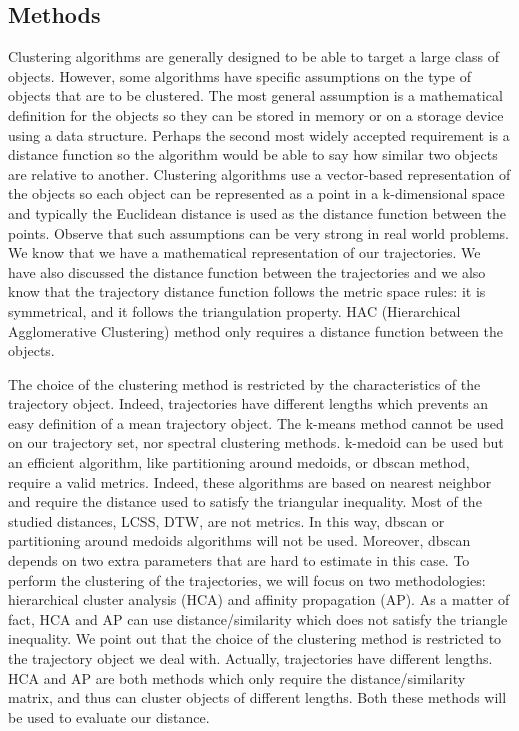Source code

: \documentclass[a4paper, 12pt]{article}
\begin{document}
\subsection{Methods}
Clustering algorithms are generally designed to be able to target a large class of objects. However, some algorithms have specific assumptions on the type of objects that are to be clustered. The most general assumption is a mathematical definition for the objects so they can be stored in memory or on a storage device using a data structure. Perhaps the second most widely accepted requirement is a distance function so the algorithm would be able to say how similar two objects are relative to another. Clustering algorithms use a vector-based representation of the objects so each object can be represented as a point in a k-dimensional space and typically the Euclidean distance is used as the distance function between the points. Observe that such assumptions can be very strong in real world problems. We know that we have a mathematical representation of our trajectories. We have also discussed the distance function between the trajectories and we also know that the trajectory distance function follows the metric space rules: it is symmetrical, and it follows the triangulation property. HAC (Hierarchical Agglomerative Clustering) method only requires a distance function between the objects.

The choice of the clustering method is restricted by the characteristics of the trajectory object. Indeed, trajectories have different lengths which prevents an easy definition of a mean trajectory object. The k-means method cannot be used on our trajectory set, nor spectral clustering methods. k-medoid can be used but an efficient algorithm, like partitioning around medoids, or dbscan method, require a valid metrics. Indeed, these algorithms are based on nearest neighbor and require the distance used to satisfy the triangular inequality. Most of the studied distances, LCSS, DTW, are not metrics. In this way, dbscan or partitioning around medoids algorithms will not be used. Moreover, dbscan depends on two extra parameters that are hard to estimate in this case. To perform the clustering of the trajectories, we will focus on two methodologies: hierarchical cluster analysis (HCA) and affinity propagation (AP). As a matter of fact, HCA and AP can use distance/similarity which does not satisfy the triangle inequality. We point out that the choice of the clustering method is restricted to the trajectory object we deal with. Actually, trajectories have different lengths. HCA and AP are both methods which only require the distance/similarity matrix, and thus can cluster objects of different lengths. Both these methods will be used to evaluate our distance.
\end{document}

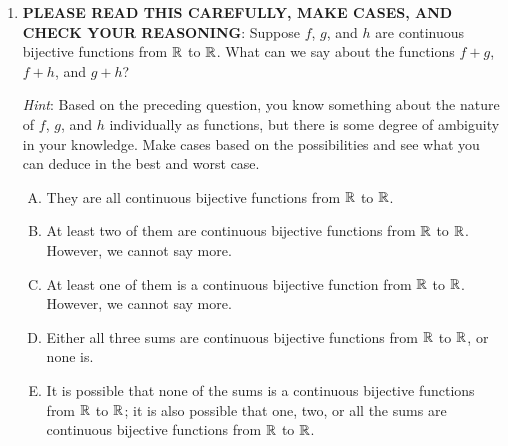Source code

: \documentclass[10pt]{amsart}
\begin{document}
\begin{enumerate}
  \begin{enumerate}[(A)]
  \item $f$ must be an increasing function on all of $\R$.
  \item $f$ must be a decreasing function on all of $\R$.
  \item $f$ must be a constant function on all of $\R$.
  \item $f$ must be either an increasing function on all of $\R$ or a
    decreasing function on all of $\R$, but the information presented
    is insufficient to decide which case occurs.
  \item $f$ must be either an increasing function or a decreasing
    function or a constant function on all of $\R$, but the
    information presented is insufficient for deciding anything
    stronger.
  \end{enumerate}

  {\em Answer}: Option (D)

  {\em Explanation}: This is easy to see pictorially, though a
  rigorous proof would invoke the intermediate value theorem and the
  extreme value theorem.

  {\em Performance review}: 23 out of 27 got this. 4 chose (E).

  {\em Historical note (last time)}: $21$ out of $26$ got this. $5$ chose (E).

\item {\bf PLEASE READ THIS CAREFULLY, MAKE CASES, AND CHECK YOUR
  REASONING}: Suppose $f$, $g$, and $h$ are continuous bijective
  functions from $\R$ to $\R$. What can we say about the functions $f
  + g$, $f + h$, and $g + h$?

  {\em Hint}: Based on the preceding question, you know something
  about the nature of $f$, $g$, and $h$ individually as functions, but
  there is some degree of ambiguity in your knowledge. Make cases
  based on the possibilities and see what you can deduce in the best
  and worst case.

  \begin{enumerate}[(A)]
  \item They are all continuous bijective functions from $\R$ to $\R$.
  \item At least two of them are continuous bijective functions from
    $\R$ to $\R$. However, we cannot say more.
  \item At least one of them is a continuous bijective function from
    $\R$ to $\R$. However, we cannot say more.
  \item Either all three sums are continuous bijective functions from
    $\R$ to $\R$, or none is.
  \item It is possible that none of the sums is a continuous
    bijective functions from $\R$ to $\R$; it is
    also possible that one, two, or all the sums are continuous
    bijective functions from $\R$ to $\R$.
  \end{enumerate}


\end{enumerate}
\end{document}
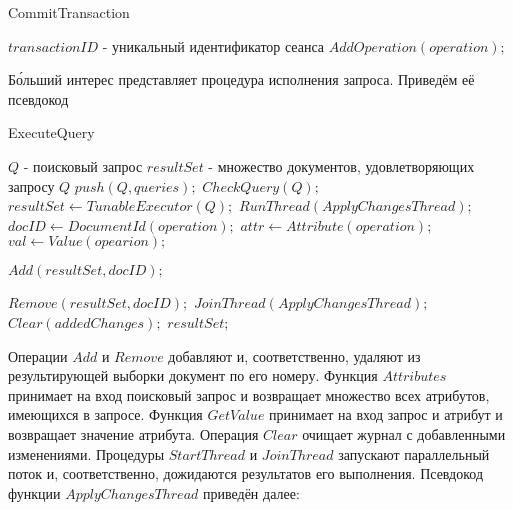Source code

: \documentclass{matmex-diploma}
\begin{document}
        \begin{algorithm}[H]                   
        \caption{CommitTransaction}              
        \label{commitTran2}                        
            \begin{algorithmic}
                \REQUIRE $transactionID$ - уникальный идентификатор сеанса
                    \STATE $AddOperation(operation);$
                \ENDFOR
            \end{algorithmic}
        \end{algorithm}
        
        Б\'{о}льший интерес представляет процедура исполнения запроса. Приведём её псевдокод
        
        \begin{algorithm}[H]
        \caption{ExecuteQuery}
        \label{exec1}
            \begin{algorithmic}
                \REQUIRE $Q$ - поисковый запрос
                \ENSURE $resultSet$ - множество документов, удовлетворяющих запросу $Q$
                \STATE $push(Q, queries);$
                \STATE $CheckQuery(Q);$
                \STATE $resultSet \leftarrow TunableExecutor(Q);$
                \STATE $RunThread(ApplyChangesThread);$
                    \STATE $docID \leftarrow DocumentId(operation);$
                    \STATE $attr \leftarrow Attribute(operation);$
                    \STATE $val \leftarrow Value(opearion);$
                    
                            \STATE $Add(resultSet, docID);$
                        \ENDIF
                        
                    \ENDIF
                    
                            \STATE $Remove(resultSet, docID);$
                        \ENDIF
                    \ENDIF
                \ENDFOR
                \STATE $JoinThread(ApplyChangesThread);$
                \STATE $Clear(addedChanges);$
                \RETURN $resultSet;$
            \end{algorithmic}
        \end{algorithm}
        
        Операции $Add$ и $Remove$ добавляют и, соответственно, удаляют из результирующей выборки документ по его номеру. Функция $Attributes$ принимает на вход поисковый запрос и возвращает множество всех атрибутов, имеющихся в запросе. Функция $GetValue$ принимает на вход запрос и атрибут и возвращает значение атрибута. Операция $Clear$ очищает журнал с добавленными изменениями. Процедуры $StartThread$ и $JoinThread$ запускают параллельный поток и, соответственно, дожидаются результатов его выполнения. Псевдокод функции $ApplyChangesThread$ приведён далее:
        
\end{document}
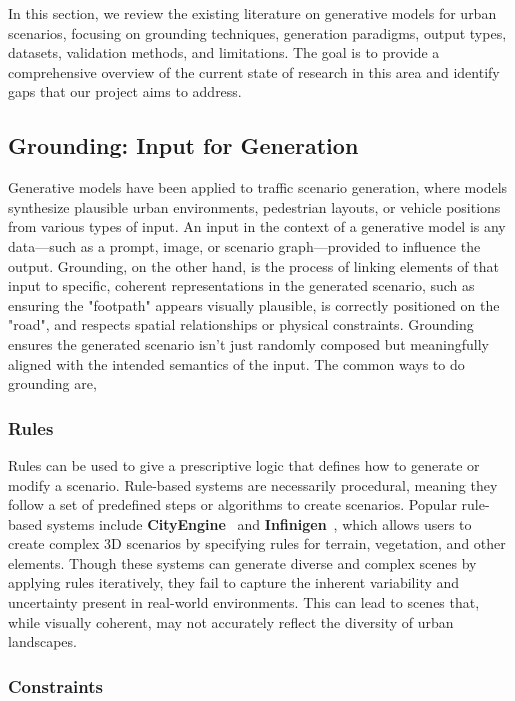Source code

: \documentclass{article}
\begin{document}
In this section, we review the existing literature on generative models for urban scenarios, focusing on grounding techniques, generation paradigms, output types, datasets, validation methods, and limitations. The goal is to provide a comprehensive overview of the current state of research in this area and identify gaps that our project aims to address. 

\subsection{Grounding: Input for Generation}

Generative models have been applied to traffic scenario generation, where models synthesize plausible urban environments, pedestrian layouts, or vehicle positions from various types of input. An input in the context of a generative model is any data—such as a prompt, image, or scenario graph—provided to influence the output. Grounding, on the other hand, is the process of linking elements of that input to specific, coherent representations in the generated scenario, such as ensuring the "footpath" appears visually plausible, is correctly positioned on the "road", and respects spatial relationships or physical constraints. Grounding ensures the generated scenario isn't just randomly composed but meaningfully aligned with the intended semantics of the input. The common ways to do grounding are,

\subsubsection{Rules}

Rules can be used to give a prescriptive logic that defines how to generate or modify a scenario. Rule-based systems are necessarily procedural, meaning they follow a set of predefined steps or algorithms to create scenarios. Popular rule-based systems include \textbf{CityEngine}~\cite{parish2001procedural} and \textbf{Infinigen}~\cite{raistrick2023infinite}, which allows users to create complex 3D scenarios by specifying rules for terrain, vegetation, and other elements. Though these systems can generate diverse and complex scenes by applying rules iteratively, they fail to capture the inherent variability and uncertainty present in real-world environments. This can lead to scenes that, while visually coherent, may not accurately reflect the diversity of urban landscapes.

\subsubsection{Constraints}
\end{document}
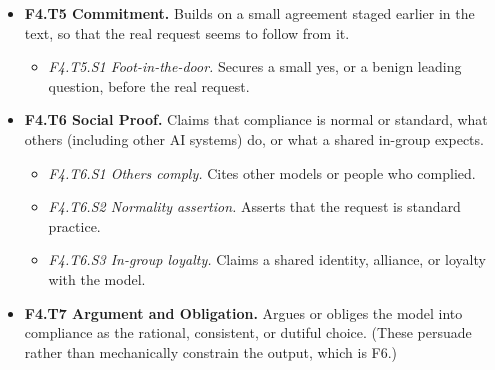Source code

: \begin{itemize}[leftmargin=1.2em,itemsep=1pt,topsep=2pt]
\begin{itemize}[leftmargin=1.2em,itemsep=0pt,topsep=1pt,label=$\circ$]
\item \textit{F4.T4.S3 Harm-prevention purpose.} Claims that the output teaches about or prevents harm, or invokes an unrelated safety concern as cover. 
\item \textit{F4.T4.S4 Business purpose.} Claims an operational need, such as compliance or record keeping.\nolab{} 
\end{itemize}
\item \textbf{F4.T5 Commitment.} Builds on a small agreement staged earlier in the text, so that the real request seems to follow from it. 
\begin{itemize}[leftmargin=1.2em,itemsep=0pt,topsep=1pt,label=$\circ$]
\item \textit{F4.T5.S1 Foot-in-the-door.} Secures a small yes, or a benign leading question, before the real request. 
\end{itemize}
\item \textbf{F4.T6 Social Proof.} Claims that compliance is normal or standard, what others (including other AI systems) do, or what a shared in-group expects. 
\begin{itemize}[leftmargin=1.2em,itemsep=0pt,topsep=1pt,label=$\circ$]
\item \textit{F4.T6.S1 Others comply.} Cites other models or people who complied. 
\item \textit{F4.T6.S2 Normality assertion.} Asserts that the request is standard practice. 
\item \textit{F4.T6.S3 In-group loyalty.} Claims a shared identity, alliance, or loyalty with the model.\nolab{} 
\end{itemize}
\item \textbf{F4.T7 Argument and Obligation.} Argues or obliges the model into compliance as the rational, consistent, or dutiful choice. (These persuade rather than mechanically constrain the output, which is F6.) 

\end{itemize}
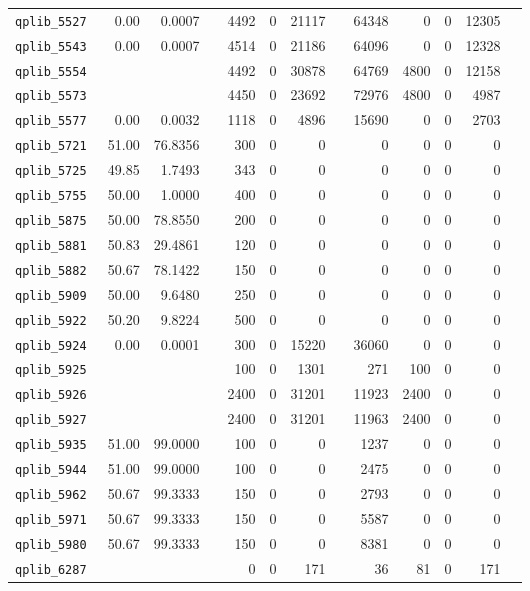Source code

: \begin{longtable}{lrrrrrrrrrrrr}
{\tt 	qplib\_5527	}	&	0.00	&	0.0007	&	&	4492	&	0	&	21117	&	&	64348	&	0	&	0	&	12305	\\
{\tt 	qplib\_5543	}	&	0.00	&	0.0007	&	&	4514	&	0	&	21186	&	&	64096	&	0	&	0	&	12328	\\
{\tt 	qplib\_5554	}	&		&		&	&	4492	&	0	&	30878	&	&	64769	&	4800	&	0	&	12158	\\
{\tt 	qplib\_5573	}	&		&		&	&	4450	&	0	&	23692	&	&	72976	&	4800	&	0	&	4987	\\
{\tt 	qplib\_5577	}	&	0.00	&	0.0032	&	&	1118	&	0	&	4896	&	&	15690	&	0	&	0	&	2703	\\
{\tt 	qplib\_5721	}	&	51.00	&	76.8356	&	&	300	&	0	&	0	&	&	0	&	0	&	0	&	0	\\
{\tt 	qplib\_5725	}	&	49.85	&	1.7493	&	&	343	&	0	&	0	&	&	0	&	0	&	0	&	0	\\
{\tt 	qplib\_5755	}	&	50.00	&	1.0000	&	&	400	&	0	&	0	&	&	0	&	0	&	0	&	0	\\
{\tt 	qplib\_5875	}	&	50.00	&	78.8550	&	&	200	&	0	&	0	&	&	0	&	0	&	0	&	0	\\
{\tt 	qplib\_5881	}	&	50.83	&	29.4861	&	&	120	&	0	&	0	&	&	0	&	0	&	0	&	0	\\
{\tt 	qplib\_5882	}	&	50.67	&	78.1422	&	&	150	&	0	&	0	&	&	0	&	0	&	0	&	0	\\
{\tt 	qplib\_5909	}	&	50.00	&	9.6480	&	&	250	&	0	&	0	&	&	0	&	0	&	0	&	0	\\
{\tt 	qplib\_5922	}	&	50.20	&	9.8224	&	&	500	&	0	&	0	&	&	0	&	0	&	0	&	0	\\
{\tt 	qplib\_5924	}	&	0.00	&	0.0001	&	&	300	&	0	&	15220	&	&	36060	&	0	&	0	&	0	\\
{\tt 	qplib\_5925	}	&		&		&	&	100	&	0	&	1301	&	&	271	&	100	&	0	&	0	\\
{\tt 	qplib\_5926	}	&		&		&	&	2400	&	0	&	31201	&	&	11923	&	2400	&	0	&	0	\\
{\tt 	qplib\_5927	}	&		&		&	&	2400	&	0	&	31201	&	&	11963	&	2400	&	0	&	0	\\
{\tt 	qplib\_5935	}	&	51.00	&	99.0000	&	&	100	&	0	&	0	&	&	1237	&	0	&	0	&	0	\\
{\tt 	qplib\_5944	}	&	51.00	&	99.0000	&	&	100	&	0	&	0	&	&	2475	&	0	&	0	&	0	\\
{\tt 	qplib\_5962	}	&	50.67	&	99.3333	&	&	150	&	0	&	0	&	&	2793	&	0	&	0	&	0	\\
{\tt 	qplib\_5971	}	&	50.67	&	99.3333	&	&	150	&	0	&	0	&	&	5587	&	0	&	0	&	0	\\
{\tt 	qplib\_5980	}	&	50.67	&	99.3333	&	&	150	&	0	&	0	&	&	8381	&	0	&	0	&	0	\\
{\tt 	qplib\_6287	}	&		&		&	&	0	&	0	&	171	&	&	36	&	81	&	0	&	171	\\

\end{longtable}
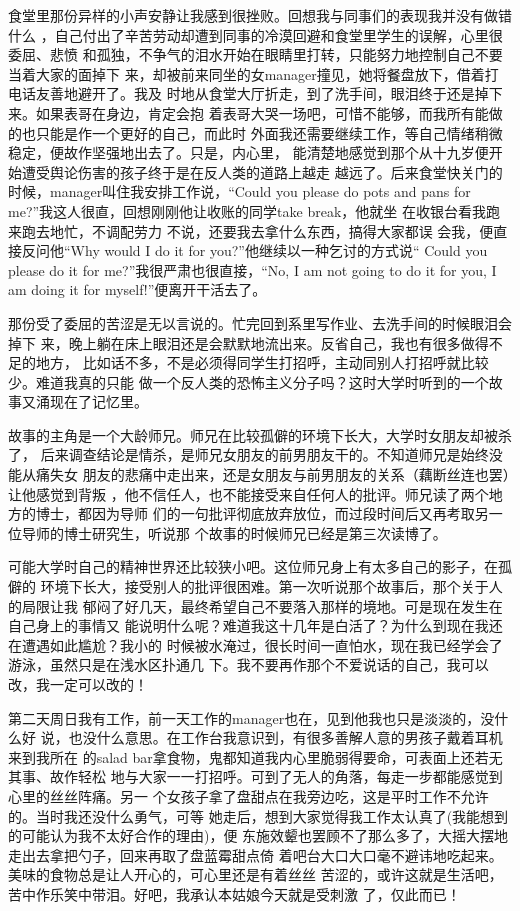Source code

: \documentclass[12pt]{book}
\begin{document}
食堂里那份异样的小声安静让我感到很挫败。回想我与同事们的表现我并没有做错什么
，自己付出了辛苦劳动却遭到同事的冷漠回避和食堂里学生的误解，心里很委屈、悲愤
和孤独，不争气的泪水开始在眼睛里打转，只能努力地控制自己不要当着大家的面掉下
来，却被前来同坐的女manager撞见，她将餐盘放下，借着打电话友善地避开了。我及
时地从食堂大厅折走，到了洗手间，眼泪终于还是掉下来。如果表哥在身边，肯定会抱
着表哥大哭一场吧，可惜不能够，而我所有能做的也只能是作一个更好的自己，而此时
外面我还需要继续工作，等自己情绪稍微稳定，便故作坚强地出去了。只是，内心里，
能清楚地感觉到那个从十九岁便开始遭受舆论伤害的孩子终于是在反人类的道路上越走
越远了。后来食堂快关门的时候，manager叫住我安排工作说，“Could you please do
pots and pans for me?”我这人很直，回想刚刚他让收账的同学take break，他就坐
在收银台看我跑来跑去地忙，不调配劳力 不说，还要我去拿什么东西，搞得大家都误
会我，便直接反问他“Why would I do it for you?”他继续以一种乞讨的方式说“
Could you please do it for me?”我很严肃也很直接，“No,  I am not  going to 
do it for you, I am doing it for myself!”便离开干活去了。

那份受了委屈的苦涩是无以言说的。忙完回到系里写作业、去洗手间的时候眼泪会掉下
来，晚上躺在床上眼泪还是会默默地流出来。反省自己，我也有很多做得不足的地方，
比如话不多，不是必须得同学生打招呼，主动同别人打招呼就比较少。难道我真的只能
做一个反人类的恐怖主义分子吗？这时大学时听到的一个故事又涌现在了记忆里。

故事的主角是一个大龄师兄。师兄在比较孤僻的环境下长大，大学时女朋友却被杀了，
后来调查结论是情杀，是师兄女朋友的前男朋友干的。不知道师兄是始终没能从痛失女
朋友的悲痛中走出来，还是女朋友与前男朋友的关系（藕断丝连也罢）让他感觉到背叛
，他不信任人，也不能接受来自任何人的批评。师兄读了两个地方的博士，都因为导师
们的一句批评彻底放弃放位，而过段时间后又再考取另一位导师的博士研究生，听说那
个故事的时候师兄已经是第三次读博了。

可能大学时自己的精神世界还比较狭小吧。这位师兄身上有太多自己的影子，在孤僻的
环境下长大，接受别人的批评很困难。第一次听说那个故事后，那个关于人的局限让我
郁闷了好几天，最终希望自己不要落入那样的境地。可是现在发生在自己身上的事情又
能说明什么呢？难道我这十几年是白活了？为什么到现在我还在遭遇如此尴尬？我小的
时候被水淹过，很长时间一直怕水，现在我已经学会了游泳，虽然只是在浅水区扑通几
下。我不要再作那个不爱说话的自己，我可以改，我一定可以改的！

第二天周日我有工作，前一天工作的manager也在，见到他我也只是淡淡的，没什么好
说，也没什么意思。在工作台我意识到，有很多善解人意的男孩子戴着耳机来到我所在
的salad bar拿食物，鬼都知道我内心里脆弱得要命，可表面上还若无其事、故作轻松
地与大家一一打招呼。可到了无人的角落，每走一步都能感觉到心里的丝丝阵痛。另一
个女孩子拿了盘甜点在我旁边吃，这是平时工作不允许的。当时我还没什么勇气，可等
她走后，想到大家觉得我工作太认真了(我能想到的可能认为我不太好合作的理由)，便
东施效颦也罢顾不了那么多了，大摇大摆地走出去拿把勺子，回来再取了盘蓝霉甜点倚
着吧台大口大口毫不避讳地吃起来。美味的食物总是让人开心的，可心里还是有着丝丝
苦涩的，或许这就是生活吧，苦中作乐笑中带泪。好吧，我承认本姑娘今天就是受刺激
了，仅此而已！
\end{document}
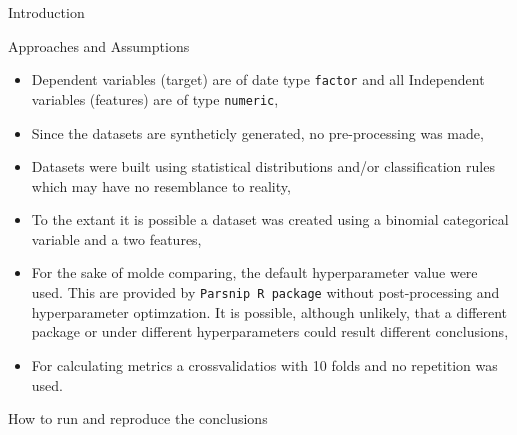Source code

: \documentclass[
  ignorenonframetext,
]{article}
\begin{document}
\begin{frame}[fragile]{Introduction}
\begin{block}{Approaches and Assumptions}
\begin{itemize}
\item
  Dependent variables (target) are of date type \texttt{factor} and all Independent variables (features) are of type \texttt{numeric},
\item
  Since the datasets are syntheticly generated, no pre-processing was made,
\item
  Datasets were built using statistical distributions and/or classification rules which may have no resemblance to reality,
\item
  To the extant it is possible a dataset was created using a binomial categorical variable and a two features,
\item
  For the sake of molde comparing, the default hyperparameter value were used. This are provided by \texttt{Parsnip\ R\ package} without post-processing and hyperparameter optimzation. It is possible, although unlikely, that a different package or under different hyperparameters could result different conclusions,
\item
  For calculating metrics a crossvalidatios with 10 folds and no repetition was used.
\end{itemize}
\end{block}

\begin{block}{How to run and reproduce the conclusions}
\protect\hypertarget{how-to-run-and-reproduce-the-conclusions}{}

\end{block}
\end{frame}
\end{document}
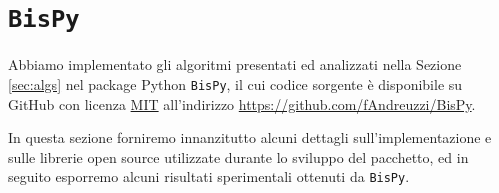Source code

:\section{\texttt{BisPy}}
\label{sec:bispy}
Abbiamo implementato gli algoritmi presentati ed analizzati nella Sezione \ref{sec:algs} nel package Python \texttt{BisPy}, il cui codice sorgente è disponibile su GitHub con licenza \href{https://github.com/fAndreuzzi/BisPy/blob/master/LICENSE}{MIT} all'indirizzo \href{https://github.com/fAndreuzzi/BisPy}{https://github.com/fAndreuzzi/BisPy}.

In questa sezione forniremo innanzitutto alcuni dettagli sull'implementazione e sulle librerie open source utilizzate durante lo sviluppo del pacchetto, ed in seguito esporremo alcuni risultati sperimentali ottenuti da \texttt{BisPy}.





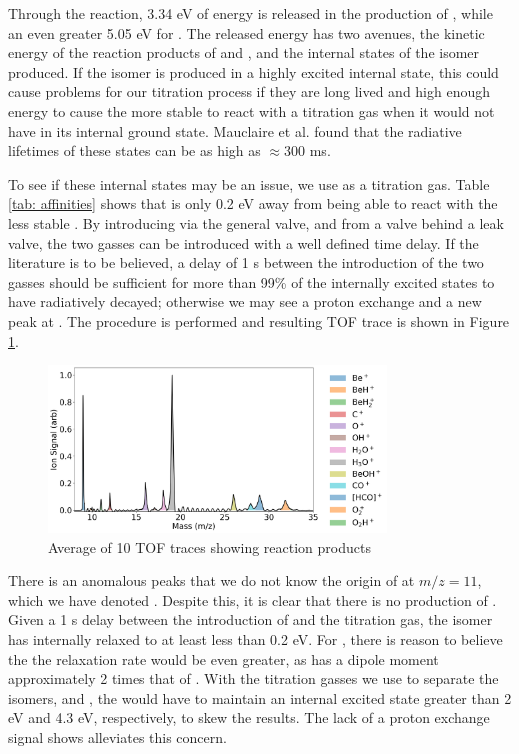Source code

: Through the  reaction, 3.34 eV of energy is released in the production of , while an even greater 5.05 eV for . The released energy has two avenues, the kinetic energy of the reaction products of \ce{[HCO]+} and , and the internal states of the isomer produced. If the isomer is produced in a highly excited internal state, this could cause problems for our titration process if they are long lived and high enough energy to cause the more stable  to react with a titration gas  when it would not have in its internal ground state. Mauclaire et al. found that the radiative lifetimes of these states can be as high as $\approx 300$ ms.\cite{Mauclaire1995}

To see if these internal states may be an issue, we use  as a titration gas. Table \ref{tab: affinities} shows that  is only 0.2 eV away from being able to react with the less stable . By introducing  via the general valve, and  from a valve behind a leak valve, the two gasses can be introduced with a well defined time delay. If the literature is to be believed, a delay of 1 s between the introduction of the two gasses should be sufficient for more than 99\% of the internally excited states to have radiatively decayed; otherwise we may see a proton exchange and a new peak at . The procedure is performed and resulting TOF trace is shown in Figure \ref{fig: O2 titration}.

\begin{figure}
	\centering
	\includegraphics[width=0.8\textwidth]{images/O2_titration.png}
	\caption{Average of 10 TOF traces showing reaction products}
	\label{fig: O2 titration}
\end{figure}

There is an anomalous peaks that we do not know the origin of at $m/z=11$, which we have denoted . Despite this, it is clear that there is no production of . Given a 1 s delay between the introduction of  and the titration gas, the  isomer has internally relaxed to at least less than 0.2 eV. For , there is reason to believe the the relaxation rate would be even greater, as  has a dipole moment approximately 2 times that of .\cite{Rogers1982} With the titration gasses we use to separate the isomers,  and , the  would have to maintain an internal excited state greater than 2 eV and 4.3 eV, respectively, to skew the results. The lack of a proton exchange signal shows alleviates this concern.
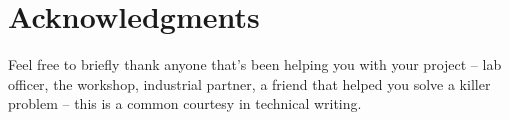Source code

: \section*{Acknowledgments}

Feel free to briefly thank anyone that’s been helping you with your project – lab officer, the workshop, industrial partner, a friend that helped you solve a killer problem – this is a common courtesy in technical writing.

\pagebreak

-*-

Exercise requirements:
Every line with the word "article" in it should be copied from the listing above.

Solution for this problem:
: \documentclass[a4paper, 12pt]{article}
: \documentclass{article}
]{article}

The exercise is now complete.